Qushayri tells us that “the expanded man experiences an expansion great enough to contain (all) creation.” This is clearly irrational, as how can such a tiny vessel contain something greater than itself in size? This is also a mystic experience, because it is the only possible way that such an experience could be had.
Interestingly, Qushayri attributes not just expansion, but also contraction to Allah (God). In Islam, Allah is known as the trickster, and is known to send such things to “sift the wheat from the chaff.” However, both expansion and contraction are both seen as traps sent by Allah to the faithful to keep them on the path.
De Certeau uses his example of the virgin in the monastery, to signify madness. She receives abuse from her sisters, yet says nothing and continues to clean the kitchen and serve her sisters. One day, a holy hermit decides to expose the piety of this woman to her sisters, and ruins the very situation that creates her piety. She ends up leaving the monastery because her sisters will no longer treat her the same.

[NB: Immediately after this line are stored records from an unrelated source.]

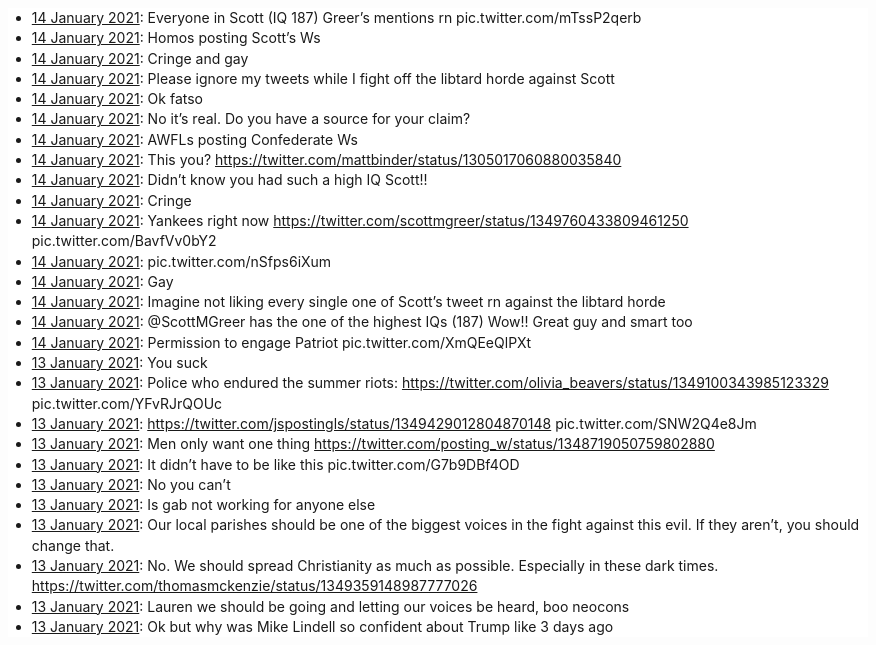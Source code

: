 * [14 January 2021](https://web.archive.org/web/20210114173724/https://twitter.com/rationaIcitizen/status/1349772198475689984): Everyone in Scott (IQ 187) Greer’s mentions rn pic.twitter.com/mTssP2qerb 
* [14 January 2021](https://web.archive.org/web/20210114173005/https://twitter.com/rationaIcitizen/status/1349770616698769408): Homos posting Scott’s Ws 
* [14 January 2021](https://web.archive.org/web/20210114172948/https://twitter.com/rationaIcitizen/status/1349770473278758913): Cringe and gay 
* [14 January 2021](https://web.archive.org/web/20210114172850/https://twitter.com/rationaIcitizen/status/1349770327425953792): Please ignore my tweets while I fight off the libtard horde against Scott 
* [14 January 2021](https://web.archive.org/web/20210114172829/https://twitter.com/rationaIcitizen/status/1349770254856187906): Ok fatso 
* [14 January 2021](https://web.archive.org/web/20210114172805/https://twitter.com/rationaIcitizen/status/1349769720870957057): No it’s real. Do you have a source for your claim? 
* [14 January 2021](https://web.archive.org/web/20210114172415/https://twitter.com/rationaIcitizen/status/1349769111035756544): AWFLs posting Confederate Ws 
* [14 January 2021](https://web.archive.org/web/20210114172444/https://twitter.com/rationaIcitizen/status/1349768924536205315): This you? https://twitter.com/mattbinder/status/1305017060880035840 
* [14 January 2021](https://web.archive.org/web/20210114170132/https://twitter.com/rationaIcitizen/status/1349763258400595970): Didn’t know you had such a high IQ Scott!! 
* [14 January 2021](https://web.archive.org/web/20210114165419/https://twitter.com/rationaIcitizen/status/1349761634751967242): Cringe 
* [14 January 2021](https://web.archive.org/web/20210114165437/https://twitter.com/rationaIcitizen/status/1349761559137026052): Yankees right now  https://twitter.com/scottmgreer/status/1349760433809461250  pic.twitter.com/BavfVv0bY2 
* [14 January 2021](https://web.archive.org/web/20210114165313/https://twitter.com/rationaIcitizen/status/1349761346427101187): pic.twitter.com/nSfps6iXum 
* [14 January 2021](https://web.archive.org/web/20210114165343/https://twitter.com/rationaIcitizen/status/1349761267133775873): Gay 
* [14 January 2021](https://web.archive.org/web/20210114165204/https://twitter.com/rationaIcitizen/status/1349761020882006017): Imagine not liking every single one of Scott’s tweet rn against the libtard horde 
* [14 January 2021](https://web.archive.org/web/20210114165134/https://twitter.com/rationaIcitizen/status/1349760784373571584): @ScottMGreer  has the one of the highest IQs (187) Wow!! Great guy and smart too 
* [14 January 2021](https://web.archive.org/web/20210114153015/https://twitter.com/rationaIcitizen/status/1349740378749087744): Permission to engage Patriot pic.twitter.com/XmQEeQlPXt 
* [13 January 2021](https://web.archive.org/web/20210113220330/https://twitter.com/rationaIcitizen/status/1349477079868448769): You suck 
* [13 January 2021](https://web.archive.org/web/20210113193240/https://twitter.com/rationaIcitizen/status/1349439148336287745): Police who endured the summer riots:  https://twitter.com/olivia_beavers/status/1349100343985123329  pic.twitter.com/YFvRJrQOUc 
* [13 January 2021](https://web.archive.org/web/20210113190320/https://twitter.com/rationaIcitizen/status/1349431790419800067): https://twitter.com/jspostingls/status/1349429012804870148  pic.twitter.com/SNW2Q4e8Jm 
* [13 January 2021](https://web.archive.org/web/20210113175708/https://twitter.com/rationaIcitizen/status/1349414686815625218): Men only want one thing https://twitter.com/posting_w/status/1348719050759802880 
* [13 January 2021](https://web.archive.org/web/20210113160011/https://twitter.com/rationaIcitizen/status/1349385602513448962): It didn’t have to be like this pic.twitter.com/G7b9DBf4OD 
* [13 January 2021](https://web.archive.org/web/20210113152532/https://twitter.com/rationaIcitizen/status/1349376762858385410): No you can’t 
* [13 January 2021](https://web.archive.org/web/20210113151847/https://twitter.com/rationaIcitizen/status/1349375184390656005): Is gab not working for anyone else 
* [13 January 2021](https://web.archive.org/web/20210113145709/https://twitter.com/rationaIcitizen/status/1349369028360495106): Our local parishes should be one of the biggest voices in the fight against this evil. If they aren’t, you should change that. 
* [13 January 2021](https://web.archive.org/web/20210113143547/https://twitter.com/rationaIcitizen/status/1349364031153463299): No. We should spread Christianity as much as possible. Especially in these dark times. https://twitter.com/thomasmckenzie/status/1349359148987777026 
* [13 January 2021](https://web.archive.org/web/20210113143200/https://twitter.com/rationaIcitizen/status/1349362981818261505): Lauren we should be going and letting our voices be heard, boo neocons 
* [13 January 2021](https://web.archive.org/web/20210113140337/https://twitter.com/rationaIcitizen/status/1349356285976834048): Ok but why was Mike Lindell so confident about Trump like 3 days ago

We see that the very thing which brought about her piety (the abuse she took without any resistance and continued service despite it) was damaged once it was revealed. Until that moment, the virgin had lived through God; she took only what God gave her and lived her life in service to others as Jesus is said to have done. Her supposed madness is that she gave her blind faith to God, and at no time actually responded to the people around her (not even to the hermit who exposed her) but only to God himself. As De Certeau says, when she says “Lord, it may be that she is designating the God from which ‘she has never turned her heart aside.’ In that case, she answers Piteroum [the hermit] even less. She is not addressing him, but the Other. It is probably impossible to speak to a man as to her father . . . With words not her own . . . she addresses God.”
Rumi feels that madness in the form of loss of self-control is essential to the mystic experience. This loss of self-control can be done in different ways, by giving yourself to a lover, or giving yourself to your environment. Zaehner tells us that in manic-depression, the irrationalities that consist of these states make up the madness which we attribute to the mystic experience. Staal posits that it is the absurdity of religion that creates its mysticism. And finally, De Certeau believes it is the situation that causes madness and the revelation of the mystic. The examples of these writers (as well as the examples of they use) seem to lend to a difference in actual madness and simple irrationality. The experiences that have been discussed don’t point to madness, but to irrationality. Madness is not a loss of self-control (as seen in Rumi), or blind obedience (as told by De Certeau), but the inability to the “understand the consequences of one's own actions.” Irrationality, as previously stated by Staal, is “faith to the exclusion of reason” and can be used to define each situation or temperament we have discussed.